[Start of Attachment]

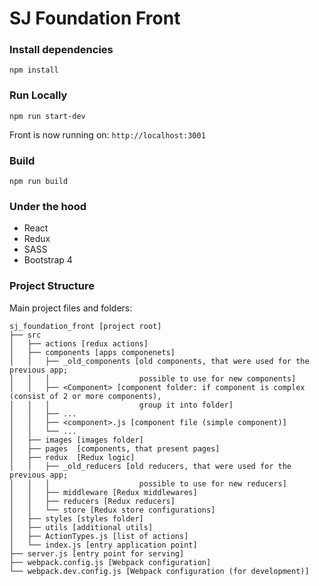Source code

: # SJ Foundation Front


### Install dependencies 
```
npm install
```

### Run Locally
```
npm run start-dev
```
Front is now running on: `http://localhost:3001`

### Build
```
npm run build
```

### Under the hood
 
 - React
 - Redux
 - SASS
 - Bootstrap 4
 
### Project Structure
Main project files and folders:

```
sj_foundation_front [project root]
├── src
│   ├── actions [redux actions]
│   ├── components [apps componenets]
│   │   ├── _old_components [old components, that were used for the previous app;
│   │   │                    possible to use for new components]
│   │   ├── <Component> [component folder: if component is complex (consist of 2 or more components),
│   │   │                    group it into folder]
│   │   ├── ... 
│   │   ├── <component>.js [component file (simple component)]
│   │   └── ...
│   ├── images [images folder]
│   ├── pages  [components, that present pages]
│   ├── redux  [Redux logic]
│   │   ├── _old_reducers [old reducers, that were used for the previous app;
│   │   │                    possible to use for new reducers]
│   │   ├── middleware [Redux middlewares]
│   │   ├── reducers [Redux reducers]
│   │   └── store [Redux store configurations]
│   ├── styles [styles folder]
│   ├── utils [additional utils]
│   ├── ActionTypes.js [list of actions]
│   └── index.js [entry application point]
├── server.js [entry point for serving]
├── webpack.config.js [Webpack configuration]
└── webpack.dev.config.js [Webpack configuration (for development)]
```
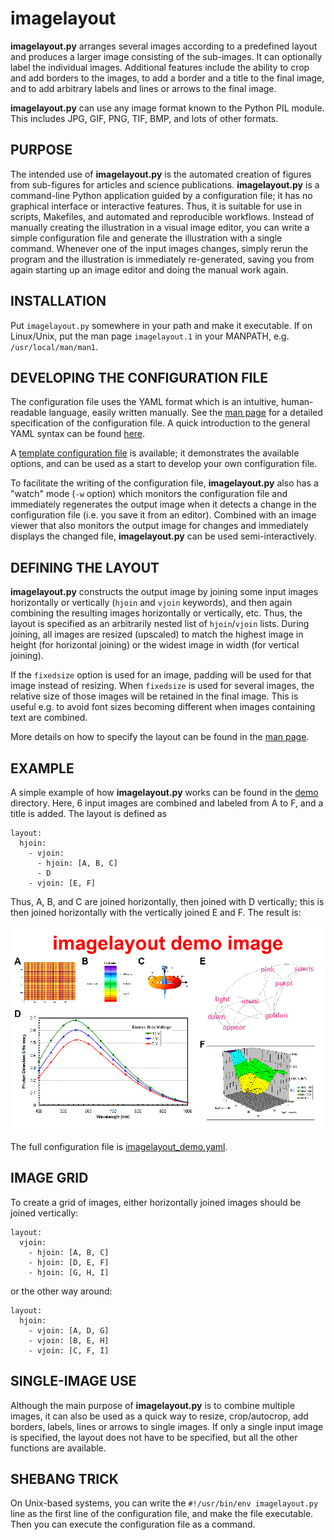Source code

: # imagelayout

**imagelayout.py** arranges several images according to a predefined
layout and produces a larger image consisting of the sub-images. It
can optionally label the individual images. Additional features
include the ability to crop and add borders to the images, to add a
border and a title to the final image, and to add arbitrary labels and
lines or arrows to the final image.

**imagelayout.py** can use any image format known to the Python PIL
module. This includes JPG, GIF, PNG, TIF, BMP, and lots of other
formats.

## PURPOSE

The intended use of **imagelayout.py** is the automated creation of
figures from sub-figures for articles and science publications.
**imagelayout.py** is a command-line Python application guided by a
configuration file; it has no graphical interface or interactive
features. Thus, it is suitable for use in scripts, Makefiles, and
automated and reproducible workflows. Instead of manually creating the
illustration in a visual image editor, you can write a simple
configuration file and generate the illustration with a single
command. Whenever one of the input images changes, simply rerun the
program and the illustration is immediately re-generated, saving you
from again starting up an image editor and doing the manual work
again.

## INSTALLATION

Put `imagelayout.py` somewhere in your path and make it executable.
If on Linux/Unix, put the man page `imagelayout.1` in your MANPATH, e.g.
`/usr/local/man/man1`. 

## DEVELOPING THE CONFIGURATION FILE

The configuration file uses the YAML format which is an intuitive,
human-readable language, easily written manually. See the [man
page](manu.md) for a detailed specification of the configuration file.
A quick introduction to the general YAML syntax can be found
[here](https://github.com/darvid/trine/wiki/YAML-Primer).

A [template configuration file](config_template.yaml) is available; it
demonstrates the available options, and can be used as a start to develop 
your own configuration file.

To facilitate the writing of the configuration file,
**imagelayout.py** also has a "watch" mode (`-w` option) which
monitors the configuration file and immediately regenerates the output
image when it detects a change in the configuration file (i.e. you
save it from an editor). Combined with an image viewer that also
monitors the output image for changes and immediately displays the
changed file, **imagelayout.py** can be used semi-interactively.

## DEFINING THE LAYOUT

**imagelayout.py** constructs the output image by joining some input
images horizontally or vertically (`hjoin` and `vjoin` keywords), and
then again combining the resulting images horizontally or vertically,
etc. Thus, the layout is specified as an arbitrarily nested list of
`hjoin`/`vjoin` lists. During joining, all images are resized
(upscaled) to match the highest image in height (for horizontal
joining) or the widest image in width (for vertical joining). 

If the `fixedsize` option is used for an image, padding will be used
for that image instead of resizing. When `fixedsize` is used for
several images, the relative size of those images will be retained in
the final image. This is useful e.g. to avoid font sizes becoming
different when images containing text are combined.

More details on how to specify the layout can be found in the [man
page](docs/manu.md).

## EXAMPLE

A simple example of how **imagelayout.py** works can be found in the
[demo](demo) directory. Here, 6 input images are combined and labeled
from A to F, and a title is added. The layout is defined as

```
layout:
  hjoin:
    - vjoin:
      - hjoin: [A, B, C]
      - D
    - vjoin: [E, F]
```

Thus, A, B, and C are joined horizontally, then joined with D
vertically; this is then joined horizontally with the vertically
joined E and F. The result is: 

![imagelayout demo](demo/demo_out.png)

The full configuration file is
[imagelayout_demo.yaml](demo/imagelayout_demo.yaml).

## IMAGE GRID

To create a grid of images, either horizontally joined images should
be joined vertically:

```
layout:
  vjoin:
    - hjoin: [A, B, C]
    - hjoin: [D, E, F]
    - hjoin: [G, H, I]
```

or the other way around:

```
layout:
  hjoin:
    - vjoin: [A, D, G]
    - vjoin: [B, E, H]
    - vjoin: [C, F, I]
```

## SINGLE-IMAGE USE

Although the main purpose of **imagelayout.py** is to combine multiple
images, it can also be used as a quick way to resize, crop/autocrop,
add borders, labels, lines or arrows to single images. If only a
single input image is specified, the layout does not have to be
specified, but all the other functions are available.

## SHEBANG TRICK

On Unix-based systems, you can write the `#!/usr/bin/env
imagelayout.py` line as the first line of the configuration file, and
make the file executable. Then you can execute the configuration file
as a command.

[End of Attachment]

## Prompt
Transcribe all of the data above verbatim but omit every picture.

## Problem solution
Source code

: # SJ Foundation Front


### Install dependencies 
```
npm install
```

### Run Locally
```
npm run start-dev
```
Front is now running on: `http://localhost:3001`

### Build
```
npm run build
```

### Under the hood
 
 - React
 - Redux
 - SASS
 - Bootstrap 4
 
### Project Structure
Main project files and folders:

```
sj_foundation_front [project root]
├── src
│   ├── actions [redux actions]
│   ├── components [apps componenets]
│   │   ├── _old_components [old components, that were used for the previous app;
│   │   │                    possible to use for new components]
│   │   ├── <Component> [component folder: if component is complex (consist of 2 or more components),
│   │   │                    group it into folder]
│   │   ├── ... 
│   │   ├── <component>.js [component file (simple component)]
│   │   └── ...
│   ├── images [images folder]
│   ├── pages  [components, that present pages]
│   ├── redux  [Redux logic]
│   │   ├── _old_reducers [old reducers, that were used for the previous app;
│   │   │                    possible to use for new reducers]
│   │   ├── middleware [Redux middlewares]
│   │   ├── reducers [Redux reducers]
│   │   └── store [Redux store configurations]
│   ├── styles [styles folder]
│   ├── utils [additional utils]
│   ├── ActionTypes.js [list of actions]
│   └── index.js [entry application point]
├── server.js [entry point for serving]
├── webpack.config.js [Webpack configuration]
└── webpack.dev.config.js [Webpack configuration (for development)]
```
Source code

: # imagelayout

**imagelayout.py** arranges several images according to a predefined
layout and produces a larger image consisting of the sub-images. It
can optionally label the individual images. Additional features
include the ability to crop and add borders to the images, to add a
border and a title to the final image, and to add arbitrary labels and
lines or arrows to the final image.

**imagelayout.py** can use any image format known to the Python PIL
module. This includes JPG, GIF, PNG, TIF, BMP, and lots of other
formats.

## PURPOSE

The intended use of **imagelayout.py** is the automated creation of
figures from sub-figures for articles and science publications.
**imagelayout.py** is a command-line Python application guided by a
configuration file; it has no graphical interface or interactive
features. Thus, it is suitable for use in scripts, Makefiles, and
automated and reproducible workflows. Instead of manually creating the
illustration in a visual image editor, you can write a simple
configuration file and generate the illustration with a single
command. Whenever one of the input images changes, simply rerun the
program and the illustration is immediately re-generated, saving you
from again starting up an image editor and doing the manual work
again.

## INSTALLATION

Put `imagelayout.py` somewhere in your path and make it executable.
If on Linux/Unix, put the man page `imagelayout.1` in your MANPATH, e.g.
`/usr/local/man/man1`. 

## DEVELOPING THE CONFIGURATION FILE

The configuration file uses the YAML format which is an intuitive,
human-readable language, easily written manually. See the [man
page](manu.md) for a detailed specification of the configuration file.
A quick introduction to the general YAML syntax can be found
[here](https://github.com/darvid/trine/wiki/YAML-Primer).

A [template configuration file](config_template.yaml) is available; it
demonstrates the available options, and can be used as a start to develop 
your own configuration file.

To facilitate the writing of the configuration file,
**imagelayout.py** also has a "watch" mode (`-w` option) which
monitors the configuration file and immediately regenerates the output
image when it detects a change in the configuration file (i.e. you
save it from an editor). Combined with an image viewer that also
monitors the output image for changes and immediately displays the
changed file, **imagelayout.py** can be used semi-interactively.

## DEFINING THE LAYOUT

**imagelayout.py** constructs the output image by joining some input
images horizontally or vertically (`hjoin` and `vjoin` keywords), and
then again combining the resulting images horizontally or vertically,
etc. Thus, the layout is specified as an arbitrarily nested list of
`hjoin`/`vjoin` lists. During joining, all images are resized
(upscaled) to match the highest image in height (for horizontal
joining) or the widest image in width (for vertical joining). 

If the `fixedsize` option is used for an image, padding will be used
for that image instead of resizing. When `fixedsize` is used for
several images, the relative size of those images will be retained in
the final image. This is useful e.g. to avoid font sizes becoming
different when images containing text are combined.

More details on how to specify the layout can be found in the [man
page](docs/manu.md).

## EXAMPLE

A simple example of how **imagelayout.py** works can be found in the
[demo](demo) directory. Here, 6 input images are combined and labeled
from A to F, and a title is added. The layout is defined as

```
layout:
  hjoin:
    - vjoin:
      - hjoin: [A, B, C]
      - D
    - vjoin: [E, F]
```

Thus, A, B, and C are joined horizontally, then joined with D
vertically; this is then joined horizontally with the vertically
joined E and F. The result is: 

![imagelayout demo](demo/demo_out.png)

The full configuration file is
[imagelayout_demo.yaml](demo/imagelayout_demo.yaml).

## IMAGE GRID

To create a grid of images, either horizontally joined images should
be joined vertically:

```
layout:
  vjoin:
    - hjoin: [A, B, C]
    - hjoin: [D, E, F]
    - hjoin: [G, H, I]
```

or the other way around:

```
layout:
  hjoin:
    - vjoin: [A, D, G]
    - vjoin: [B, E, H]
    - vjoin: [C, F, I]
```

## SINGLE-IMAGE USE

Although the main purpose of **imagelayout.py** is to combine multiple
images, it can also be used as a quick way to resize, crop/autocrop,
add borders, labels, lines or arrows to single images. If only a
single input image is specified, the layout does not have to be
specified, but all the other functions are available.

## SHEBANG TRICK

On Unix-based systems, you can write the `#!/usr/bin/env
imagelayout.py` line as the first line of the configuration file, and
make the file executable. Then you can execute the configuration file
as a command.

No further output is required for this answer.